2/ Each time an application reserved some bandwidth, the routers concerned by 
this new path must update the bandwidth parameters of the concerned link not 
only to the given application, but also to all others. For example, when 
RSVP-TE setup a tunnel, Unreserved Bandwidth parameters must be updated in the 
standard RFC3630 set, but also in SR-TE parameters set.
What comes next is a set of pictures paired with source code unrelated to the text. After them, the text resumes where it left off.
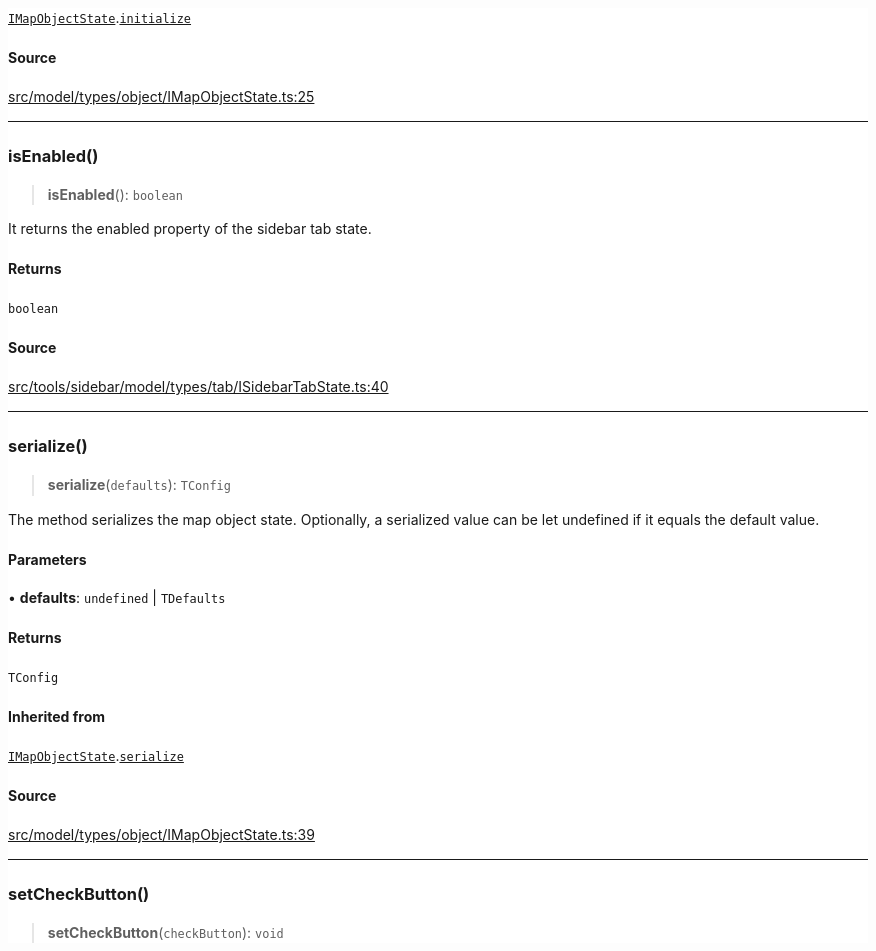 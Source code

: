 [`IMapObjectState`](IMapObjectState.md).[`initialize`](IMapObjectState.md#initialize)

#### Source

[src/model/types/object/IMapObjectState.ts:25](https://github.com/geovisto/geovisto-map/blob/e22d774889dbc28cc1ec62933ecf6bab6690f172/src/model/types/object/IMapObjectState.ts#L25)

***

### isEnabled()

> **isEnabled**(): `boolean`

It returns the enabled property of the sidebar tab state.

#### Returns

`boolean`

#### Source

[src/tools/sidebar/model/types/tab/ISidebarTabState.ts:40](https://github.com/geovisto/geovisto-map/blob/e22d774889dbc28cc1ec62933ecf6bab6690f172/src/tools/sidebar/model/types/tab/ISidebarTabState.ts#L40)

***

### serialize()

> **serialize**(`defaults`): `TConfig`

The method serializes the map object state. Optionally, a serialized value can be let undefined if it equals the default value.

#### Parameters

• **defaults**: `undefined` \| `TDefaults`

#### Returns

`TConfig`

#### Inherited from

[`IMapObjectState`](IMapObjectState.md).[`serialize`](IMapObjectState.md#serialize)

#### Source

[src/model/types/object/IMapObjectState.ts:39](https://github.com/geovisto/geovisto-map/blob/e22d774889dbc28cc1ec62933ecf6bab6690f172/src/model/types/object/IMapObjectState.ts#L39)

***

### setCheckButton()

> **setCheckButton**(`checkButton`): `void`
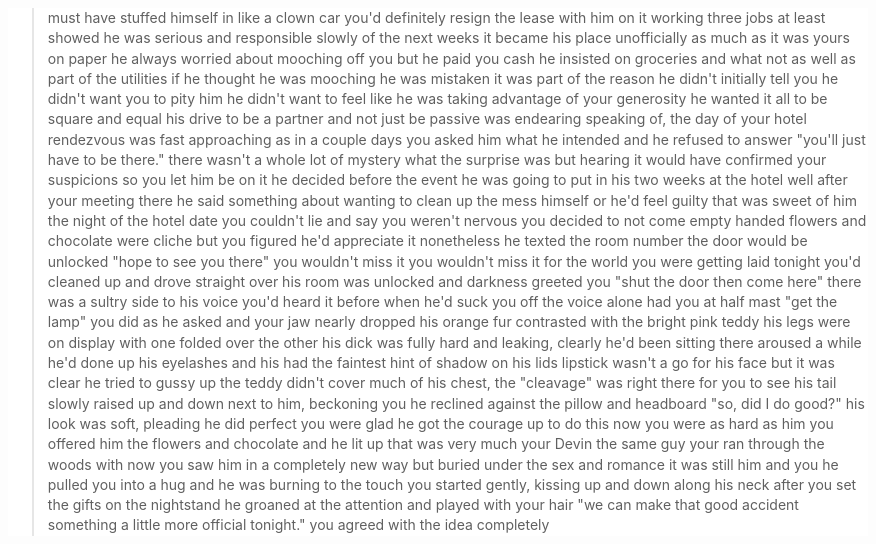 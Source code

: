 >must have stuffed himself in like a clown car
>you'd definitely resign the lease with him on it
>working three jobs at least showed he was serious and responsible
>slowly of the next weeks it became his place unofficially as much as it was yours on paper
>he always worried about mooching off you but he paid you cash
>he insisted on groceries and what not
>as well as part of the utilities 
>if he thought he was mooching he was mistaken
>it was part of the reason he didn't initially tell you
>he didn't want you to pity him
>he didn't want to feel like he was taking advantage of your generosity 
>he wanted it all to be square and equal
>his drive to be a partner and not just be passive was endearing
>speaking of, the day of your hotel rendezvous was fast approaching
>as in a couple days 
>you asked him what he intended and he refused to answer
>"you'll just have to be there."
>there wasn't a whole lot of mystery what the surprise was but hearing it would have confirmed your suspicions 
>so you let him be on it
>he decided before the event he was going to put in his two weeks at the hotel
>well after your meeting there
>he said something about wanting to clean up the mess himself or he'd feel guilty
>that was sweet of him
>the night of the hotel date you couldn't lie and say you weren't nervous
>you decided to not come empty handed
>flowers and chocolate were cliche but you figured he'd appreciate it nonetheless 
>he texted the room number
>the door would be unlocked
>"hope to see you there"
>you wouldn't miss it
>you wouldn't miss it for the world
>you were getting laid tonight 
>you'd cleaned up and drove straight over
>his room was unlocked and darkness greeted you
>"shut the door then come here"
>there was a sultry side to his voice 
>you'd heard it before when he'd suck you off
>the voice alone had you at half mast
>"get the lamp"
> you did as he asked and your jaw nearly dropped
>his orange fur contrasted with the bright pink teddy
>his legs were on display with one folded over the other
>his dick was fully hard and leaking, clearly he'd been sitting there aroused a while
>he'd done up his eyelashes and his had the faintest hint of shadow on his lids
>lipstick wasn't a go for his face but it was clear he tried to gussy up
>the teddy didn't cover much of his chest, the "cleavage" was right there for you to see
>his tail slowly raised up and down next to him, beckoning you
>he reclined against the pillow and headboard
>"so, did I do good?"
>his look was soft, pleading
>he did perfect
>you were glad he got the courage up to do this
>now you were as hard as him
>you offered him the flowers and chocolate and he lit up 
>that was very much your Devin
>the same guy your ran through the woods with
>now you saw him in a completely new way
>but buried under the sex and romance it was still him and you
>he pulled you into a hug and he was burning to the touch
>you started gently, kissing up and down along his neck after you set the gifts on the nightstand
>he groaned at the attention and played with your hair
>"we can make that good accident something a little more official tonight."
>you agreed with the idea completely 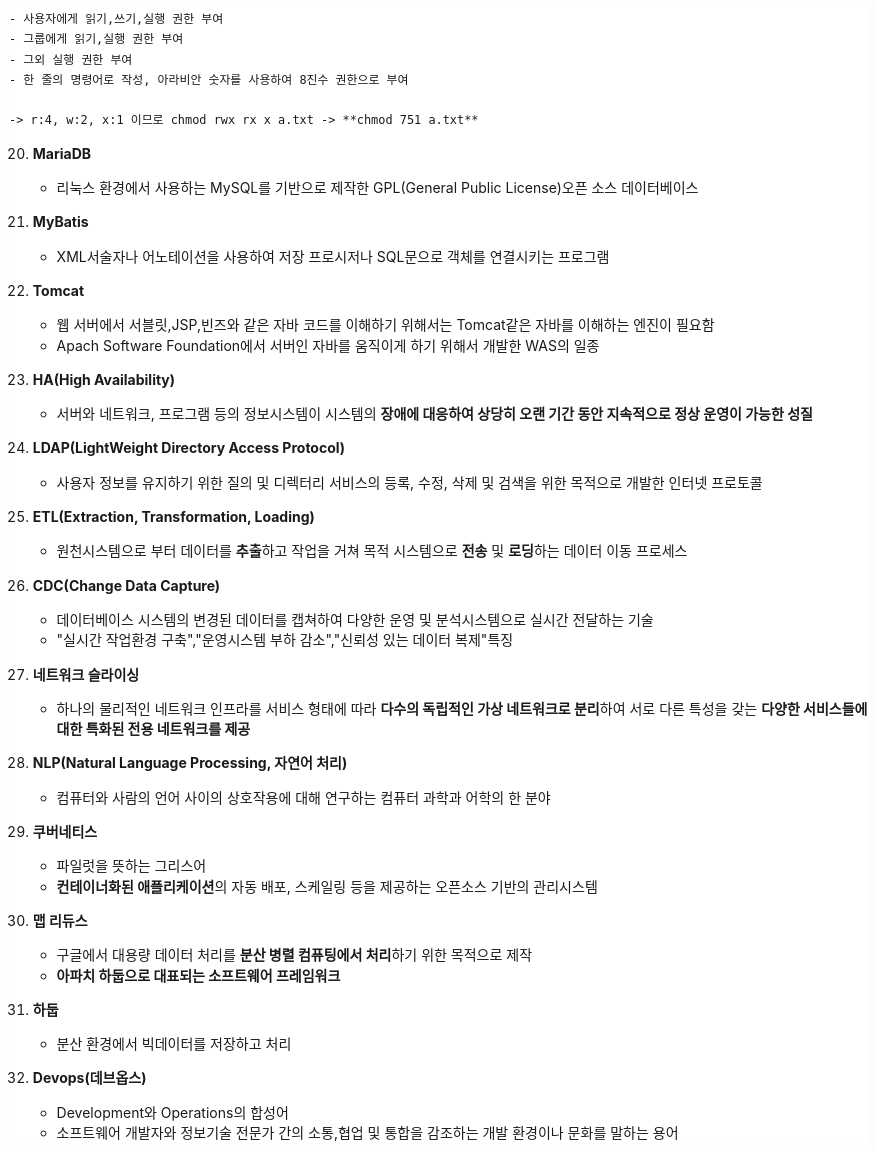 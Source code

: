     - 사용자에게 읽기,쓰기,실행 권한 부여
    - 그룹에게 읽기,실행 권한 부여
    - 그외 실행 권한 부여
    - 한 줄의 명령어로 작성, 아라비안 숫자를 사용하여 8진수 권한으로 부여

    -> r:4, w:2, x:1 이므로 chmod rwx rx x a.txt -> **chmod 751 a.txt**

20. **MariaDB**

    - 리눅스 환경에서 사용하는 MySQL를 기반으로 제작한 GPL(General Public License)오픈 소스 데이터베이스

21. **MyBatis**

    - XML서술자나 어노테이션을 사용하여 저장 프로시저나 SQL문으로 객체를 연결시키는 프로그램

22. **Tomcat**

    - 웹 서버에서 서블릿,JSP,빈즈와 같은 자바 코드를 이해하기 위해서는 Tomcat같은 자바를 이해하는 엔진이 필요함
    - Apach Software Foundation에서 서버인 자바를 움직이게 하기 위해서 개발한 WAS의 일종

23. **HA(High Availability)**

    - 서버와 네트워크, 프로그램 등의 정보시스템이 시스템의 **장애에 대응하여 상당히 오랜 기간 동안 지속적으로 정상 운영이 가능한 성질**

24. **LDAP(LightWeight Directory Access Protocol)**

    - 사용자 정보를 유지하기 위한 질의 및 디렉터리 서비스의 등록, 수정, 삭제 및 검색을 위한 목적으로 개발한 인터넷 프로토콜

25. **ETL(Extraction, Transformation, Loading)**

    - 원천시스템으로 부터 데이터를 **추출**하고 작업을 거쳐 목적 시스템으로 **전송** 및 **로딩**하는 데이터 이동 프로세스

26. **CDC(Change Data Capture)**

    - 데이터베이스 시스템의 변경된 데이터를 캡쳐하여 다양한 운영 및 분석시스템으로 실시간 전달하는 기술
    - "실시간 작업환경 구축","운영시스템 부하 감소","신뢰성 있는 데이터 복제"특징

27. **네트워크 슬라이싱**

    - 하나의 물리적인 네트워크 인프라를 서비스 형태에 따라 **다수의 독립적인 가상 네트워크로 분리**하여 서로 다른 특성을 갖는 **다양한 서비스들에 대한 특화된 전용 네트워크를 제공**

28. **NLP(Natural Language Processing, 자연어 처리)**

    - 컴퓨터와 사람의 언어 사이의 상호작용에 대해 연구하는 컴퓨터 과학과 어학의 한 분야

29. **쿠버네티스**

    - 파일럿을 뜻하는 그리스어
    - **컨테이너화된 애플리케이션**의 자동 배포, 스케일링 등을 제공하는 오픈소스 기반의 관리시스템

30. **맵 리듀스**

    - 구글에서 대용량 데이터 처리를 **분산 병렬 컴퓨팅에서 처리**하기 위한 목적으로 제작
    - **아파치 하둡으로 대표되는 소프트웨어 프레임워크**

31. **하둡**

    - 분산 환경에서 빅데이터를 저장하고 처리

32. **Devops(데브옵스)**

    - Development와 Operations의 합성어
    - 소프트웨어 개발자와 정보기술 전문가 간의 소통,협업 및 통합을 감조하는 개발 환경이나 문화를 말하는 용어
But, in this case, why 
duplicate TE parameters if at the end all set carry the same values, apart 
wasting CPU and bandwidth ?

In summary, duplicate TE information is only relevant for the added metrics 
i.e. delay, loss, jitter ... but unusable for concave metrics i.e. bandwidth.

Can you explain me how you intend to solve this issue as both possible 
solutions are not suitable for an operator.